Sebaiknya, sebelum kita meminta apa yang menjadi kebutuhan kita, perbanyaklah beristigfar kepada-Nya sebagai adab dalam berdoa kepada-Nya. Memohon ampun kepada Allah atas dosa-dosa kita. Mungkin, dosa-dosa itulah yang membuat hajat kita dalam urusan rezeki, rumah tangga, dan sebagainya tertahan, tidak dipermudah oleh Allah SWT. Istigfar, memohon ampun kepada-Nya akan membuka segala hajat kita.

Kita bekerja, berikhtiar mencari rezeki yang berkah untuk menghidupi keluarga setiap hari, maka setelah kerja keras itu, iringilah dengan doa kepada Allah SWT. Sekuat apa pun usaha kita mencari nafkah, tanpa bantuan dan pertolongan Allah, semua itu tidak akan menghasilkan apa-apa. Berusaha, berdoa, dan bertawakal, itulah kuncinya.

Orang yang paling banyak doanya adalah pedagang. Mengapa? Karena dia tidak bisa menjamin apakah pelanggannya hari ini akan datang juga esok hari. Berdagang ini simbol orang yang bekerja mencari nafkah dengan penuh harap. Harapan untuk mendatangkan pelanggan yang lebih banyak dan menjaga kepercayaan mereka. Karena itu sebagaimana diriwayatkan oleh Imam Ahmad, Al-Bazzar, Ath-Thabrani, dan lainnya Rasulullah SAW bersabda, “Sebaik-baik pekerjaan adalah pekerjaan seorang pria dengan tangannya dan setiap jual-beli yang mabrur.”

Berbeda dengan pegawai negeri atau orang kantoran yang setiap bulan gajinya sudah pasti, sudah ditakar oleh negara atau perusahaan. Setiap bulan mendapatkan jumlah yang sama. Inilah yang terkadang membuat mereka lalai untuk berdoa karena merasa sudah tercukupi oleh kepastian gajinya setiap bulan. Padahal, jika saja tetap terus berdoa kepada Allah, maka Dia akan membukakan pintu-pintu rezeki dari bermacam jalan lainnya, di luar penghasilan rutinnya.

Sebagai sebuah ibadah, maka berdoa juga ada syarat-syaratnya agar diterima Allah SWT.

Pertama, menjaga niat.

Kedua, menjaga kesucian diri.

Ketiga, menjaga adab.

Keempat, menghindari memakan atau mengambil sesuatu yang bukan hak kita (barang yang haram).
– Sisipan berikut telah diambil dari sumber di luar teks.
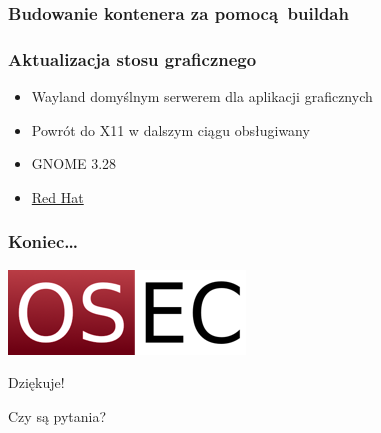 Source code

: \documentclass[dvipsnames,table]{beamer}
\begin{document}
\begin{frame}[fragile]
	\frametitle{Budowanie kontenera za pomocą buildah}

\end{frame}

\begin{frame}[fragile]
	\frametitle{Aktualizacja stosu graficznego}
\begin{itemize}
	\item{Wayland domyślnym serwerem dla aplikacji graficznych}
	\item{Powrót do X11 w dalszym ciągu obsługiwany}
	\item{GNOME 3.28}
	\item \href{http://www.redhat.com}{Red Hat}
\end{itemize}
\end{frame}

\begin{frame}
\frametitle{Koniec\ldots}
\begin{center}
\includegraphics[scale=0.5]{img-oseclogo.png}

Dziękuje!

Czy są pytania?

\end{center}
\end{frame}
\end{document}
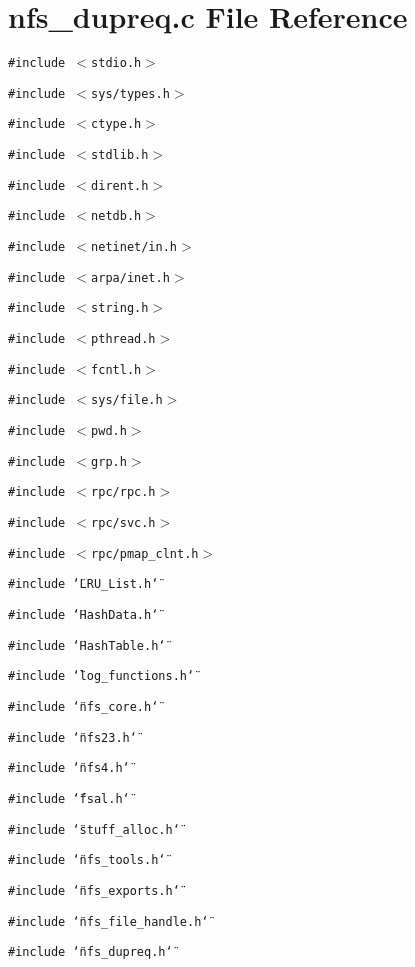 \section{nfs\_\-dupreq.c File Reference}
\label{nfs__dupreq_8c}
{\tt \#include $<$stdio.h$>$}\par
{\tt \#include $<$sys/types.h$>$}\par
{\tt \#include $<$ctype.h$>$}\par
{\tt \#include $<$stdlib.h$>$}\par
{\tt \#include $<$dirent.h$>$}\par
{\tt \#include $<$netdb.h$>$}\par
{\tt \#include $<$netinet/in.h$>$}\par
{\tt \#include $<$arpa/inet.h$>$}\par
{\tt \#include $<$string.h$>$}\par
{\tt \#include $<$pthread.h$>$}\par
{\tt \#include $<$fcntl.h$>$}\par
{\tt \#include $<$sys/file.h$>$}\par
{\tt \#include $<$pwd.h$>$}\par
{\tt \#include $<$grp.h$>$}\par
{\tt \#include $<$rpc/rpc.h$>$}\par
{\tt \#include $<$rpc/svc.h$>$}\par
{\tt \#include $<$rpc/pmap\_\-clnt.h$>$}\par
{\tt \#include \char`\"{}LRU\_\-List.h\char`\"{}}\par
{\tt \#include \char`\"{}Hash\-Data.h\char`\"{}}\par
{\tt \#include \char`\"{}Hash\-Table.h\char`\"{}}\par
{\tt \#include \char`\"{}log\_\-functions.h\char`\"{}}\par
{\tt \#include \char`\"{}nfs\_\-core.h\char`\"{}}\par
{\tt \#include \char`\"{}nfs23.h\char`\"{}}\par
{\tt \#include \char`\"{}nfs4.h\char`\"{}}\par
{\tt \#include \char`\"{}fsal.h\char`\"{}}\par
{\tt \#include \char`\"{}stuff\_\-alloc.h\char`\"{}}\par
{\tt \#include \char`\"{}nfs\_\-tools.h\char`\"{}}\par
{\tt \#include \char`\"{}nfs\_\-exports.h\char`\"{}}\par
{\tt \#include \char`\"{}nfs\_\-file\_\-handle.h\char`\"{}}\par
{\tt \#include \char`\"{}nfs\_\-dupreq.h\char`\"{}}\par
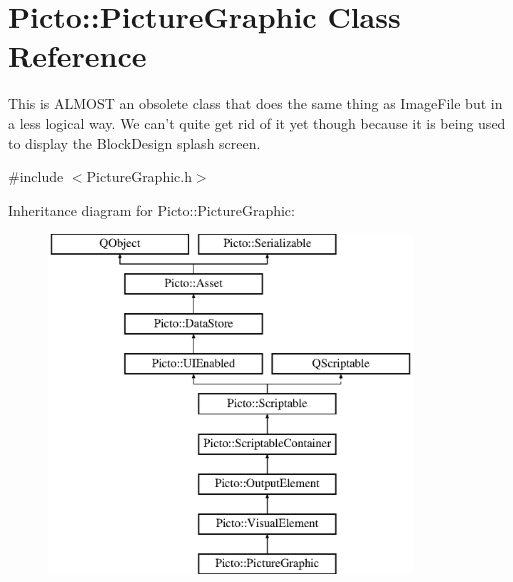 \hypertarget{class_picto_1_1_picture_graphic}{\section{Picto\-:\-:Picture\-Graphic Class Reference}
\label{class_picto_1_1_picture_graphic}
}


This is A\-L\-M\-O\-S\-T an obsolete class that does the same thing as Image\-File but in a less logical way. We can't quite get rid of it yet though because it is being used to display the Block\-Design splash screen.  




{\ttfamily \#include $<$Picture\-Graphic.\-h$>$}

Inheritance diagram for Picto\-:\-:Picture\-Graphic\-:\begin{figure}[H]
\begin{center}
\leavevmode
\includegraphics[height=9.000000cm]{class_picto_1_1_picture_graphic}
\end{center}
\end{figure}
Dalam sebuah hadis yang berasal dari Abu Hurairah ra, Rasulullah SAW bersabda, “Sesungguhnya Allah itu thayyib (baik, bersih), tidak akan menerima, kecuali yang baik.” (HR. Muslim).

Jika kita berdoa, kemudian merasa bahwa doa kita belum dikabulkan juga, maka introspeksilah diri kita, jangan-jangan niatnya belum lurus; jangan-jangan hati kita masih kotor; atau jangan-jangan ada sesuatu yang haram yang mengalir dalam darah di tubuh kita.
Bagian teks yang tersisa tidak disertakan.